Task details
Find "## Extened the framework" in the data, then restate the line it sits in and every later line word for word, ending with the last line.

Records for the exercise
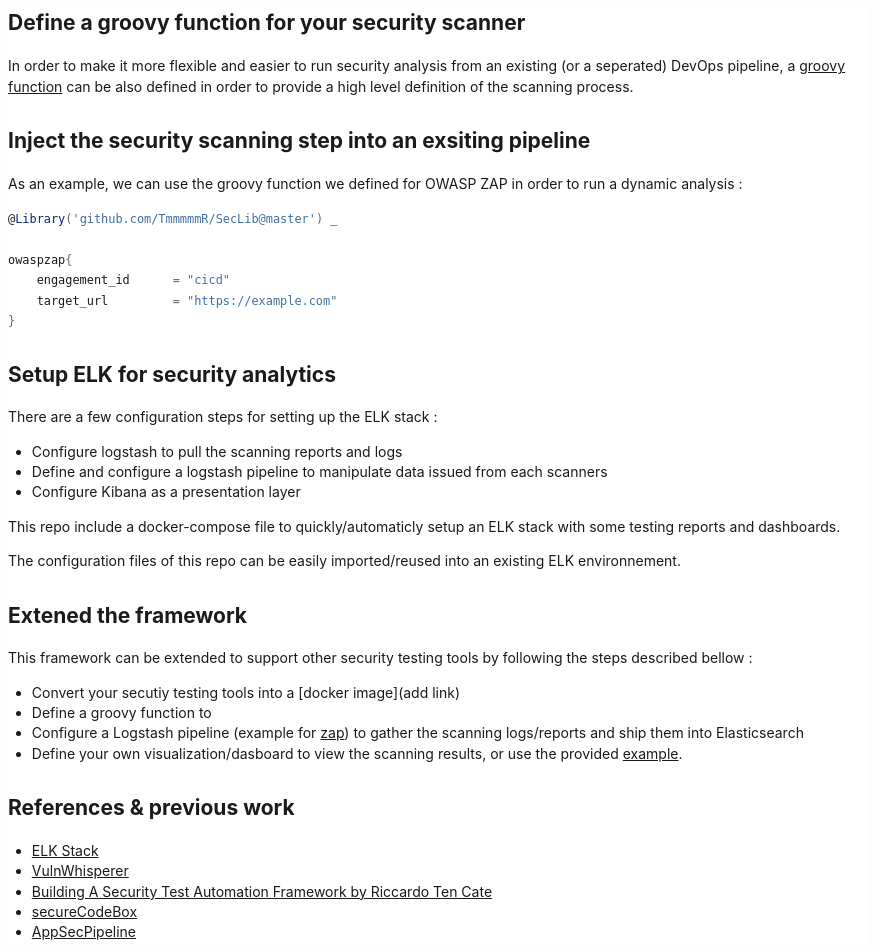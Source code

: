 
## Define a groovy function for your security scanner

In order to make it more flexible and easier to run security analysis from an existing (or a seperated) DevOps pipeline, a [groovy function](https://github.com/TmmmmmR/SecLib/blob/master/vars/owaspzap.groovy) can be also defined in order to provide a high level definition of the scanning process.

## Inject the security scanning step into an exsiting pipeline

As an example, we can use the groovy function we defined for OWASP ZAP in order to run a dynamic analysis :

```groovy
@Library('github.com/TmmmmmR/SecLib@master') _

owaspzap{
    engagement_id      = "cicd"
    target_url         = "https://example.com"
}
```

## Setup ELK for security analytics

There are a few configuration steps for setting up the ELK stack :

- Configure logstash to pull the scanning reports and logs
- Define and configure a logstash pipeline to manipulate data issued from each scanners
- Configure Kibana as a presentation layer

This repo include a docker-compose file to quickly/automaticly setup an ELK stack with some testing reports and dashboards.

The configuration files of this repo can be easily imported/reused into an existing ELK environnement.

## Extened the framework

This framework can be extended to support other security testing tools by following the steps described bellow :

- Convert your secutiy testing tools into a [docker image](add link)
- Define a groovy function to 
- Configure a Logstash pipeline (example for [zap](logstash/pipeline/zap.conf)) to gather the scanning logs/reports and ship them into Elasticsearch
- Define your own visualization/dasboard to view the scanning results, or use the provided [example](kibana/dashboard.json).

## References & previous work

- [ELK Stack](https://www.elastic.co/elk-stack)
- [VulnWhisperer](https://github.com/HASecuritySolutions/VulnWhisperer)
- [Building A Security Test Automation Framework by Riccardo Ten Cate](https://www.youtube.com/watch?v=xWe816PXll4)
- [secureCodeBox](https://github.com/secureCodeBox/secureCodeBox)
- [AppSecPipeline](https://github.com/aaronweaver/AppSecPipeline/)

Exercise output
## Extened the framework

This framework can be extended to support other security testing tools by following the steps described bellow :

- Convert your secutiy testing tools into a [docker image](add link)
- Define a groovy function to 
- Configure a Logstash pipeline (example for [zap](logstash/pipeline/zap.conf)) to gather the scanning logs/reports and ship them into Elasticsearch
- Define your own visualization/dasboard to view the scanning results, or use the provided [example](kibana/dashboard.json).

## References & previous work

- [ELK Stack](https://www.elastic.co/elk-stack)
- [VulnWhisperer](https://github.com/HASecuritySolutions/VulnWhisperer)
- [Building A Security Test Automation Framework by Riccardo Ten Cate](https://www.youtube.com/watch?v=xWe816PXll4)
- [secureCodeBox](https://github.com/secureCodeBox/secureCodeBox)
- [AppSecPipeline](https://github.com/aaronweaver/AppSecPipeline/)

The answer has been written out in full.